Parse variable into variables >Re: Apology

Delaney, Timothy tdelaney at avaya.com
Tue Feb 26 23:40:39 EST 2002


> From: Jason Orendorff [mailto:jason at jorendorff.com]
> 
> Timothy Rue wrote:
> > vic['AI']['1'], vic['AI']['2'], vic['AI']['3'] = varset.split()
> >
> > is there a way to add the readline() into this line?
> > ..... = testfile.readline().split()
> 
> All of this is correct.  You might even want to just do:
> 
>   vic['AI'] = testfile.readline().split()
> 
> but of course that makes vic['AI'] a list of strings,
> not a dictionary.  Which may or may not be okay.

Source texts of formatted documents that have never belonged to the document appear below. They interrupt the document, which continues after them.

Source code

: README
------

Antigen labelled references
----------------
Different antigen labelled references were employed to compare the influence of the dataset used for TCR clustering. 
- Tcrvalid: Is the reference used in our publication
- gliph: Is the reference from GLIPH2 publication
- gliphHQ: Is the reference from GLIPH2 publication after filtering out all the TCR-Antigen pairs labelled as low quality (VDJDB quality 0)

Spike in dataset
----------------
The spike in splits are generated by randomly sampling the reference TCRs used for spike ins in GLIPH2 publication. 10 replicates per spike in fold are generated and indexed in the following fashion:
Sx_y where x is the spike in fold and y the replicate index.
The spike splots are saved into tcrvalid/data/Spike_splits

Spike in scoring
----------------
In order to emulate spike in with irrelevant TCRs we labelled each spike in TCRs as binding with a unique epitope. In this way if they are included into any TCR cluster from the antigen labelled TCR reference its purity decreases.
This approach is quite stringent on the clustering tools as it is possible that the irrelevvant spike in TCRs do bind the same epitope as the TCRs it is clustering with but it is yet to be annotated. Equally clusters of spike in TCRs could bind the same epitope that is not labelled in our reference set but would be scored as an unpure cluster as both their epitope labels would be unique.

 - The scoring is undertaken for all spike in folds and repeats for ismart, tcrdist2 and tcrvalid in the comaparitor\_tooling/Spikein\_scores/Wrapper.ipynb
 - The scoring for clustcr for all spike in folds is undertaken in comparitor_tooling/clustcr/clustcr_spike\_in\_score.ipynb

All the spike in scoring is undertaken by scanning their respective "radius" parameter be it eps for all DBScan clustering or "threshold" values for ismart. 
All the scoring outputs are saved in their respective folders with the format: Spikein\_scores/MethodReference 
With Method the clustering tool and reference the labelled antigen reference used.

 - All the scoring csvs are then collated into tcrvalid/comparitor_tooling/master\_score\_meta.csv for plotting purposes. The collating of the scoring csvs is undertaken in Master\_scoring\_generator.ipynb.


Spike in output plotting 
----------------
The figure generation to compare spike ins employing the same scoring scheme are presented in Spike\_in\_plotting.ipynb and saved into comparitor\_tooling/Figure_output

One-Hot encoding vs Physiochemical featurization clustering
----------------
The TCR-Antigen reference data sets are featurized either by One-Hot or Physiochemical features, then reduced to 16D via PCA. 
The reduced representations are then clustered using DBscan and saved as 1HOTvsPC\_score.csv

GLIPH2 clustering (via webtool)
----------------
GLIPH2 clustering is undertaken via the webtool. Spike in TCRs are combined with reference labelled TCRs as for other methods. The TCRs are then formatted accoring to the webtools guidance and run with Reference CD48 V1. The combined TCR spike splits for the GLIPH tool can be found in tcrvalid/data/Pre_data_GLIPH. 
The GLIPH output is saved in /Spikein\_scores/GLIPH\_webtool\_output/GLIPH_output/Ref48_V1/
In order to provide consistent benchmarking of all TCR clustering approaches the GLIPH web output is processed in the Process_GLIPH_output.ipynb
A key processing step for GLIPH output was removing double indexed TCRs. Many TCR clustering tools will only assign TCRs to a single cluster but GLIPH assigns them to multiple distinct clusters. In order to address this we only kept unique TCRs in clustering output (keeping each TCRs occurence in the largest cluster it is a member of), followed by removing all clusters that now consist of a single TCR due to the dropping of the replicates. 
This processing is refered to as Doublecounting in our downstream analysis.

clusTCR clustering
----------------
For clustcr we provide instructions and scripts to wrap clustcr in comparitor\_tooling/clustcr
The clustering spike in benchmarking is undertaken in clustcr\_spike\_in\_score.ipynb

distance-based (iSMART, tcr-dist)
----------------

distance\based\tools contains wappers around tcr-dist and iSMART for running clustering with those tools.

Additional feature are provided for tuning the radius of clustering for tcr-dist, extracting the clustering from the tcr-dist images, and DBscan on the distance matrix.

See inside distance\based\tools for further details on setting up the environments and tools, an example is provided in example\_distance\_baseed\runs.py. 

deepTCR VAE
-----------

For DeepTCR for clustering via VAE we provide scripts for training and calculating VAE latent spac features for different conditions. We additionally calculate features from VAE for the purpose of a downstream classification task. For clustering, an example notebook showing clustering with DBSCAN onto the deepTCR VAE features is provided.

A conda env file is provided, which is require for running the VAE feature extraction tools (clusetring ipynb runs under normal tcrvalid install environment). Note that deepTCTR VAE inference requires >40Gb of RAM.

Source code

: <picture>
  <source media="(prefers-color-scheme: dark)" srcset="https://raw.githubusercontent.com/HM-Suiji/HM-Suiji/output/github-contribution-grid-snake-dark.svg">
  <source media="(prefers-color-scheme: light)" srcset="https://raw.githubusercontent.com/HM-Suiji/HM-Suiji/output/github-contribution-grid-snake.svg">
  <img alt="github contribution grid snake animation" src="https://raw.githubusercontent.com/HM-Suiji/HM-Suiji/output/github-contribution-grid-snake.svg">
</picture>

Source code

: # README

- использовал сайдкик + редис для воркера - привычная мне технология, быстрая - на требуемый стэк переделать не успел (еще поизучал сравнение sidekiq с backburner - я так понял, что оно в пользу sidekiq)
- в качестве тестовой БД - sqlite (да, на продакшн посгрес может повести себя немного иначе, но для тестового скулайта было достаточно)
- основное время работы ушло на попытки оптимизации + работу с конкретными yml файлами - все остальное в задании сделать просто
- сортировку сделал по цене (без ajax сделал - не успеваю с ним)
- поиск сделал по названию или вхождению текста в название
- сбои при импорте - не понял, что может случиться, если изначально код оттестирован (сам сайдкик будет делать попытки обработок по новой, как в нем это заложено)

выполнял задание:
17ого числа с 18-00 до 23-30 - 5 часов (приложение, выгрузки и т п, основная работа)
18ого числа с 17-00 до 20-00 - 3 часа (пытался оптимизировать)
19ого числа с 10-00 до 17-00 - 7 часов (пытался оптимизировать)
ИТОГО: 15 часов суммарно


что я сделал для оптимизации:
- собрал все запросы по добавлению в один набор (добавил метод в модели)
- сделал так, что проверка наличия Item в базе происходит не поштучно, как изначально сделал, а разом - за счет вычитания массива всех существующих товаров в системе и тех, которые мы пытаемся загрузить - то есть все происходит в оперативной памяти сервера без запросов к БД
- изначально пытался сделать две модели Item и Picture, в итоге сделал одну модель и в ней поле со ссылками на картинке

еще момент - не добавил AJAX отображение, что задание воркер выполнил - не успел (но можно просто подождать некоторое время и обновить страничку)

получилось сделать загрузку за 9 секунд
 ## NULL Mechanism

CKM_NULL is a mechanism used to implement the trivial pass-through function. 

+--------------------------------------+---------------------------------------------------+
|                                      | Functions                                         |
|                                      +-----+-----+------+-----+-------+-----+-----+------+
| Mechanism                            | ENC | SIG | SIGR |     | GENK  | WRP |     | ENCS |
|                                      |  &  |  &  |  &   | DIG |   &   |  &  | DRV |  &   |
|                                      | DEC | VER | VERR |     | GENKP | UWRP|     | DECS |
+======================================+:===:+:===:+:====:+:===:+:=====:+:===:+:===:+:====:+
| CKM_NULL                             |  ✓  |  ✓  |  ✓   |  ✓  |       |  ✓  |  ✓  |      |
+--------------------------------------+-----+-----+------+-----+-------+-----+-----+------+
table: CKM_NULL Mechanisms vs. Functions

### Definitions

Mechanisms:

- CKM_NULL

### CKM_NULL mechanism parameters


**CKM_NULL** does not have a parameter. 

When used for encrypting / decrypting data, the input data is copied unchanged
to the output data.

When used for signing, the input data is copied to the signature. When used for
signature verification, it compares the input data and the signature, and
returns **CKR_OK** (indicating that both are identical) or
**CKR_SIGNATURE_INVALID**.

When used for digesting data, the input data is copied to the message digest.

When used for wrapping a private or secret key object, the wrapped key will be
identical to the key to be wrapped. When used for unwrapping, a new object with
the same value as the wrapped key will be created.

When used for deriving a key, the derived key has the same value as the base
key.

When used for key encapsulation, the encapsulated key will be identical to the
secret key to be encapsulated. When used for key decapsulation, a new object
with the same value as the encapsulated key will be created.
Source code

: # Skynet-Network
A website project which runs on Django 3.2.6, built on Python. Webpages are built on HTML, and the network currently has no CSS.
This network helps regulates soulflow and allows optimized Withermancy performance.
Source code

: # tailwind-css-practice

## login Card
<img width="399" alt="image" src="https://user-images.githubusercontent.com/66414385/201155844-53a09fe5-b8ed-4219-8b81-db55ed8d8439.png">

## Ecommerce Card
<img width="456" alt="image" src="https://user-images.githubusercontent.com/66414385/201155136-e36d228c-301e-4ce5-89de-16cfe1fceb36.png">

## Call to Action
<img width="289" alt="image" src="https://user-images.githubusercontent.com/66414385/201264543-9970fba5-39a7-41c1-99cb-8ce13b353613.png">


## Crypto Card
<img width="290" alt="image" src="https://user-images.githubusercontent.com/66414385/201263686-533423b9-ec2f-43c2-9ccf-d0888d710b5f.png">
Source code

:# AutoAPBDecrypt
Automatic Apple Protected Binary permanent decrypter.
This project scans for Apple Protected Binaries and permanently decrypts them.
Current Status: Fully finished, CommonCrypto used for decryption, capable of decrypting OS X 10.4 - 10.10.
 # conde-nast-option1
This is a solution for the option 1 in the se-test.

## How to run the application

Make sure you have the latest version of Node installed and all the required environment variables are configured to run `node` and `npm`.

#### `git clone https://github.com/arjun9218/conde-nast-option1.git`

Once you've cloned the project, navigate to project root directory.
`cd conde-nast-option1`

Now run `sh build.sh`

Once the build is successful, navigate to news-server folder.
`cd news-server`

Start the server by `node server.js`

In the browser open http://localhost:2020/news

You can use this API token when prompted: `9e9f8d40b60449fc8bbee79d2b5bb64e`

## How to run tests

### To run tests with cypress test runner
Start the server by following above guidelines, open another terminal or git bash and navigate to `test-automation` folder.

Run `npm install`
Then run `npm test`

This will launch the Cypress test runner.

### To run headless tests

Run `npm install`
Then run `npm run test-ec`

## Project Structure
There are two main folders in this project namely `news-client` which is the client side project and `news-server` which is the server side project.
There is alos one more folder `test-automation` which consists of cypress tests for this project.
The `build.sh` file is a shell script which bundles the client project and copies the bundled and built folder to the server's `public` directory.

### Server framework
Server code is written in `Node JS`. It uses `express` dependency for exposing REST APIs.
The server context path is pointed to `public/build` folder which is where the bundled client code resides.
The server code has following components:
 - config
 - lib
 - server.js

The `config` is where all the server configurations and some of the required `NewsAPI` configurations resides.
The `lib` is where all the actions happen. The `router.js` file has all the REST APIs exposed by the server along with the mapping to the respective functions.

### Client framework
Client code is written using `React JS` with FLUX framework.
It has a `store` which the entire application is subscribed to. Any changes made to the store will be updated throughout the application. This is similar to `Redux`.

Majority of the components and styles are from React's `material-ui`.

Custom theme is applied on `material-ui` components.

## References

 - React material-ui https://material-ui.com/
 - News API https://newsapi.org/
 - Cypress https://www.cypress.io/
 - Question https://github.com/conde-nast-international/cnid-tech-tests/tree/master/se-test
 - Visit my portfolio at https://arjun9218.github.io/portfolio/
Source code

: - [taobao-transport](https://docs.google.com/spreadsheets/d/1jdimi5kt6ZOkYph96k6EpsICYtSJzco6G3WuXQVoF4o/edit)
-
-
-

However, it can also be confusing.

The way I would do it would be (using a better indexed() though - generators
:)

def indexed (seq, start=0):
    return map(None, range(start, len(seq) + start), seq)

line = testfile.readline()
tokens = line.split()

for i, token in indexed(tokens, 1):
    vic['AI'][str(i)] = token

This fits your first line, but in a more general (it allows an unknown
number of tokens) and much easier-to-read way. Of course, whether you really
want a dictionary of dictionaries I don't know ... (I suspect you actually
want a list of tokens, in which case you should just put tokens into your
vic dictionary).

Always go for the most readable way first - you will appreciate it when you
have to go back and work out what you have done.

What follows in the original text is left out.